When I try and interactively run cron.php on a website where it hasn't run for a while, it takes a long time. So long, infact, that I think the HTML connection is timing out (greater than 15 minutes).

I went through the various tables in my Drupal db (mysql), and manually deleted old rows out of tables like accesslog, cache, sessions, and watchdog, but cron.php is still taking a long time.

Is there anyway to figure out what cron.php is doing?

If there's a lot of content on the site could cron.php be spending it's time creating a search index? It looks like the load on the box goes up dramatically while cron is running. I looked at mysql using "show processlist", but didn't see any processes waiting on a lock or anything.

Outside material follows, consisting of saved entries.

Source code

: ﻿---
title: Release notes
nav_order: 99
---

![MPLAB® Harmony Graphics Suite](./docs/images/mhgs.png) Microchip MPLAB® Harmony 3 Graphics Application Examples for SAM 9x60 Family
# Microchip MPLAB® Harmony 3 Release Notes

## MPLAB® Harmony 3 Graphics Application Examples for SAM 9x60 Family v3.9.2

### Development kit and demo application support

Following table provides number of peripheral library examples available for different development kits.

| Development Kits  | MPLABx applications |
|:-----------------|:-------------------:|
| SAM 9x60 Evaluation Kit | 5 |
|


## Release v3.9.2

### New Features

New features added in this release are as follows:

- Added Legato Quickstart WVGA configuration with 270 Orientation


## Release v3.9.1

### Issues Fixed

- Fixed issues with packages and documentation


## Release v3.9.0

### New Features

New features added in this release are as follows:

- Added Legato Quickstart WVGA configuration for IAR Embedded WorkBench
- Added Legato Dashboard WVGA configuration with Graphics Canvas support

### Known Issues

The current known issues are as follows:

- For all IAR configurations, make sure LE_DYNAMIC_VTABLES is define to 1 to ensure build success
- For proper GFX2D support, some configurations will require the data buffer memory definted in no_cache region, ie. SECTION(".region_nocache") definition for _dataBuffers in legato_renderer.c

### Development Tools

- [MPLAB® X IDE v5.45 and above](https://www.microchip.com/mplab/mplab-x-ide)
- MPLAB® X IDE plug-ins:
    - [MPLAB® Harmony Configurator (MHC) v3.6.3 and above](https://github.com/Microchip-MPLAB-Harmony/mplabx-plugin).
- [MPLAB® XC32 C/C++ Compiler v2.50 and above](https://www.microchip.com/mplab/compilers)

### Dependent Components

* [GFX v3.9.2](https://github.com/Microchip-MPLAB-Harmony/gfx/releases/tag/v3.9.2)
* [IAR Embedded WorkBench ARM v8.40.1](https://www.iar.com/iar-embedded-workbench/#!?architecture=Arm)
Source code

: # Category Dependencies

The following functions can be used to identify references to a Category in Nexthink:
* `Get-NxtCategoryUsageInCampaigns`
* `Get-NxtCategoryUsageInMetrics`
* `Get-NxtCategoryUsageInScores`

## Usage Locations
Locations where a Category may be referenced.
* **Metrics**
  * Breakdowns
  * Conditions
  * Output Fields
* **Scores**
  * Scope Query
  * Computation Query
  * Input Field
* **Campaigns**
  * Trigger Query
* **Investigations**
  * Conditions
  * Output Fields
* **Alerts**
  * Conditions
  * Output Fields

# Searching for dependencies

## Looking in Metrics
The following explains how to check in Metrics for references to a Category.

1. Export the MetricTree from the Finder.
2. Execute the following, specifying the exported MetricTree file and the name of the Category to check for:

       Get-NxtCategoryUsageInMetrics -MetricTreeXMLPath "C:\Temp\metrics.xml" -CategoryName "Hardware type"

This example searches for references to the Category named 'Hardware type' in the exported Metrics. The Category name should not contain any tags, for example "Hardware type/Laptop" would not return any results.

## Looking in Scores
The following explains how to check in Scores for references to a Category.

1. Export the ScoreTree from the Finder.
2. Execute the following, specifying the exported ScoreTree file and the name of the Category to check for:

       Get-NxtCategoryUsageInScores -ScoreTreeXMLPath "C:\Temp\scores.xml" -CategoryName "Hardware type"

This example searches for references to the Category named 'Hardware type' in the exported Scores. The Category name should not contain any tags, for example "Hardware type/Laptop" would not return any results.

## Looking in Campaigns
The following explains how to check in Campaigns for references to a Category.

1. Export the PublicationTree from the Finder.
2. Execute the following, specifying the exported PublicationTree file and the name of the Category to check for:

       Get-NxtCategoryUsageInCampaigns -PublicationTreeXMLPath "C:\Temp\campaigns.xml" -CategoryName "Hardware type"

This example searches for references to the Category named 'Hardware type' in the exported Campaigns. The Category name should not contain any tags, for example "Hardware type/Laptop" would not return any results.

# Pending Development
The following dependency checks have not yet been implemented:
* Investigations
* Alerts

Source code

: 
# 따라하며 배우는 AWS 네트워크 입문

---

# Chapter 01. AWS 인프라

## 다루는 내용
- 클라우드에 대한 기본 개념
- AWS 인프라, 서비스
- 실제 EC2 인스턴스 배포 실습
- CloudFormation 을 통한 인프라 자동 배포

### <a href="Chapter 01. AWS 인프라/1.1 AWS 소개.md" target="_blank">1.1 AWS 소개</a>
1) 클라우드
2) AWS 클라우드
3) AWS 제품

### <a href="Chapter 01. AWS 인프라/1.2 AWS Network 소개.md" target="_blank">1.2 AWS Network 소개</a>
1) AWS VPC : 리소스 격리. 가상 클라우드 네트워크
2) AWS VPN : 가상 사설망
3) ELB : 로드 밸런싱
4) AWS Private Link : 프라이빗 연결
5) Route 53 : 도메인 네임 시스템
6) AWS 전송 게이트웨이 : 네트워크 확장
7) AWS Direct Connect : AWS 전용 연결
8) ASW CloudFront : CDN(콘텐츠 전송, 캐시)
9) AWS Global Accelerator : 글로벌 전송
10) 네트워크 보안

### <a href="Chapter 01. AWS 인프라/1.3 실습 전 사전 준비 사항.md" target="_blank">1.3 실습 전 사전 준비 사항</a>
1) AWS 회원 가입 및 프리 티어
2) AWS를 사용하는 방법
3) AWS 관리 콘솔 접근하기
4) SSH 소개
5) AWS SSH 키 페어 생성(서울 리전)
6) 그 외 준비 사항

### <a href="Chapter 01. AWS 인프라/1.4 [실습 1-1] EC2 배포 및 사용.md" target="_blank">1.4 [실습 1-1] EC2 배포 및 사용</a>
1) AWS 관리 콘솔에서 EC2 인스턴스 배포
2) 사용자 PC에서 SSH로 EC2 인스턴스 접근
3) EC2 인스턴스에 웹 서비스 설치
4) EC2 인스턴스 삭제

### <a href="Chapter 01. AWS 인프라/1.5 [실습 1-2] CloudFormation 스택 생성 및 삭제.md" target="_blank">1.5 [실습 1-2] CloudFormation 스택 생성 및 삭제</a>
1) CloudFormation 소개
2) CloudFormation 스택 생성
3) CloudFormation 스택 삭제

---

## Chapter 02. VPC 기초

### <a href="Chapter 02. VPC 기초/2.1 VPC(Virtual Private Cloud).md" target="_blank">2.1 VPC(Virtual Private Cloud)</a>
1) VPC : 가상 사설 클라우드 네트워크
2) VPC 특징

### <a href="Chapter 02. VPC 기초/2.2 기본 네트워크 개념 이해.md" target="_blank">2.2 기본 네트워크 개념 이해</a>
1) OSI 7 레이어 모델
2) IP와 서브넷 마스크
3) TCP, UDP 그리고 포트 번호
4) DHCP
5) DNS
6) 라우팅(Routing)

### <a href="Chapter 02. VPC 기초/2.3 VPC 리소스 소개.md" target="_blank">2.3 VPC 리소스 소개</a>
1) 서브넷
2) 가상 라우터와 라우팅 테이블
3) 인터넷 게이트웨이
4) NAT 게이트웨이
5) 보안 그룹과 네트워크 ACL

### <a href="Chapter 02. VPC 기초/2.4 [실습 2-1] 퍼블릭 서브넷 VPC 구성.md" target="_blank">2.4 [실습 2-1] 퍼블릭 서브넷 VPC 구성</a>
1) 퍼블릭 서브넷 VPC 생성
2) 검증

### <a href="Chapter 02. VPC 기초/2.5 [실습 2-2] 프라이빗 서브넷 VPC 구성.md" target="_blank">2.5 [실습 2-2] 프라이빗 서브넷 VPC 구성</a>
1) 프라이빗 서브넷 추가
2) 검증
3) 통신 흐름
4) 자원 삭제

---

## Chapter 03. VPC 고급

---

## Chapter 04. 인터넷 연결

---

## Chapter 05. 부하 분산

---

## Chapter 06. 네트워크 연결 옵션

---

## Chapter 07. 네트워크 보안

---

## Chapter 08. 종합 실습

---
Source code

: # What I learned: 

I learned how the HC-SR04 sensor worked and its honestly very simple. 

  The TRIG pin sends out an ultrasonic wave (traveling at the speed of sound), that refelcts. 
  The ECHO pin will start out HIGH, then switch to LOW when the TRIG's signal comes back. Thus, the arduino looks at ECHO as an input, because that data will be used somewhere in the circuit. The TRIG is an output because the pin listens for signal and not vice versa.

Also, if I use "wget" from a cron job, it looks like it can also timeout. The man page on my Mac says there's a 15 minute timeout (900 seconds). Is it reasonable to increase this timeout to 60 minutes?

Thanks in advance
Ben in DC

Comments

Hilal_Iskandar@nakoja.com.br’s picture

If you are running the pathauto module it maybe the responsible. I am getting the same problem.

Malthus’s picture

If you know php you can start debugging the problem as follows:

Modify function module_invoke_all in includes/module.inc
add "print $function;" at start of the foreach loop. Then you''ll see which module is causing the timeouts (the name of each module will be printed before its implementation of hook_cron is called.

Hope that helps.

kenorb’s picture

Try to debug it via xdebug or PhpEd.

damondt’s picture

You can try running drush cron -dwhich will give you a step by step of what cron is doing.